**Supplied entries**:

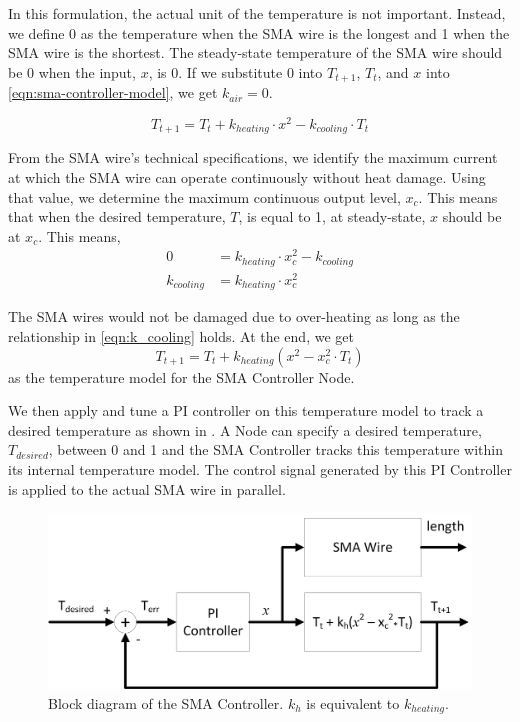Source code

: In this formulation, the actual unit of the temperature is not important. Instead, we define 0 as the temperature when the SMA wire is the longest and 1 when the SMA wire is the shortest. The steady-state temperature of the SMA wire should be 0 when the input, $x$, is 0. If we substitute 0 into $T_{t+1}$, $T_{t}$, and $x$ into \eqref{eqn:sma-controller-model}, we get $k_{air} = 0$. 

\begin{equation}\label{eqn:sma-controller-model-1}
T_{t+1} =  T_{t} + k_{heating} \cdot x^2 - k_{cooling} \cdot T_{t}
\end{equation}

From the SMA wire's technical specifications\cite{FlexinolTechSpecs}, we identify the maximum current at which the SMA wire can operate continuously without heat damage. Using that value, we determine the maximum continuous output level, $x_c$. This means that when the desired temperature, $T$, is equal to 1, at steady-state, $x$ should be at $x_c$. This means, 
\begin{subequations}
	\begin{flalign}
	0 &= k_{heating} \cdot x_c^2 - k_{cooling} \\
	k_{cooling} &=  k_{heating} \cdot x_c^2\label{eqn:k_cooling}
	\end{flalign}
\end{subequations}

The SMA wires would not be damaged due to over-heating as long as the relationship in \eqref{eqn:k_cooling} holds. At the end, we get
\begin{equation}\label{eqn:sma-controller-model-2}
T_{t+1} =  T_{t} + k_{heating}(x^2 -  x_c^2 \cdot T_{t})
\end{equation}
as the temperature model for the SMA Controller Node.

We then apply and tune a PI controller on this temperature model to track a desired temperature as shown in . A Node can specify a desired temperature, $T_{desired}$, between 0 and 1 and the SMA Controller tracks this temperature within its internal temperature model. The control signal generated by this PI Controller is applied to the actual SMA wire in parallel. 

\begin{figure} [htb]
	\centering
	\includegraphics[width=1.0\textwidth]{"fig/validations/SMA Controller"}
	\caption[Block diagram of the SMA Controller]{Block diagram of the SMA Controller. $k_h$ is equivalent to $k_{heating}$.}
	\label{fig:SMA Controller}
\end{figure}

**Task prompt**: Would you give the data above again word for word, skipping any images?

**Task result**:
Source code

: In this formulation, the actual unit of the temperature is not important. Instead, we define 0 as the temperature when the SMA wire is the longest and 1 when the SMA wire is the shortest. The steady-state temperature of the SMA wire should be 0 when the input, $x$, is 0. If we substitute 0 into $T_{t+1}$, $T_{t}$, and $x$ into \eqref{eqn:sma-controller-model}, we get $k_{air} = 0$. 

\begin{equation}\label{eqn:sma-controller-model-1}
T_{t+1} =  T_{t} + k_{heating} \cdot x^2 - k_{cooling} \cdot T_{t}
\end{equation}

From the SMA wire's technical specifications\cite{FlexinolTechSpecs}, we identify the maximum current at which the SMA wire can operate continuously without heat damage. Using that value, we determine the maximum continuous output level, $x_c$. This means that when the desired temperature, $T$, is equal to 1, at steady-state, $x$ should be at $x_c$. This means, 
\begin{subequations}
	\begin{flalign}
	0 &= k_{heating} \cdot x_c^2 - k_{cooling} \\
	k_{cooling} &=  k_{heating} \cdot x_c^2\label{eqn:k_cooling}
	\end{flalign}
\end{subequations}

The SMA wires would not be damaged due to over-heating as long as the relationship in \eqref{eqn:k_cooling} holds. At the end, we get
\begin{equation}\label{eqn:sma-controller-model-2}
T_{t+1} =  T_{t} + k_{heating}(x^2 -  x_c^2 \cdot T_{t})
\end{equation}
as the temperature model for the SMA Controller Node.

We then apply and tune a PI controller on this temperature model to track a desired temperature as shown in . A Node can specify a desired temperature, $T_{desired}$, between 0 and 1 and the SMA Controller tracks this temperature within its internal temperature model. The control signal generated by this PI Controller is applied to the actual SMA wire in parallel. 

\begin{figure} [htb]
	\centering
	\includegraphics[width=1.0\textwidth]{"fig/validations/SMA Controller"}
	\caption[Block diagram of the SMA Controller]{Block diagram of the SMA Controller. $k_h$ is equivalent to $k_{heating}$.}
	\label{fig:SMA Controller}
\end{figure}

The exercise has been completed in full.